Increasing the estimated mean of geniuses to 155 (which is unrealistic) increases the expected percentage of geniuses who are men to 95% (n = 1062). This might look close to the observed number, but in terms of odds ratios, the effect of being male on being within the (exaggerated) IQ distribution of geniuses is 20, which is still far from the observed odds ratio of 50 in real life geniuses.
III.
If eminence is roughly normally distributed, the male advantage in eminence is roughly what you would expect from the correlation between IQ and eminence (let’s assume it’s r = .5), and GMV in eminence is the same as the observed GMV in intelligence, the sex ratio at each cutoff of eminence can be computed.
The estimated percentage of men (97-99%) within geniuses (>4-5 SD) is almost exactly the observed number of geniuses that are observed in real life (98-99%). So, the fact that there is more male geniuses is probably because they psychologically vary more in general, not because they vary more in intelligence.

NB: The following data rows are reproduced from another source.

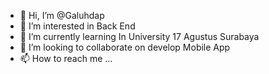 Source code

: - 👋 Hi, I’m @Galuhdap
- 👀 I’m interested in Back End
- 🌱 I’m currently learning In University 17 Agustus Surabaya
- 💞️ I’m looking to collaborate on 
develop Mobile App
- 📫 How to reach me ...

<!---
Galuhdap/Galuhdap is a ✨ special ✨ repository because its `README.md` (this file) appears on your GitHub profile.
You can click the Preview link to take a look at your changes.
--->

To be a genius it helps to have a suite of personality traits including very high openness, disagreeableness, and general non-conformism ("and yet it moves" mindset).
This combination of traits is rarer in women, it's multiplicative together with IQ, hence the very low incidence of female geniuses.
In addition, while female geniuses are celebrated post facto, society otherwise tends to punish or shun female non-conformism more than male non-conformism. This is something I only really groked a few years ago, but I think it's also a non-trivial effect.
One factor is that men are more likely to have and maintain a professional career than women. In Lewis Terman's lifelong study of a sample of 1500 kids who had a mean IQ of 150 on the stanford-binet test, around 40% of the women ended up as housewives.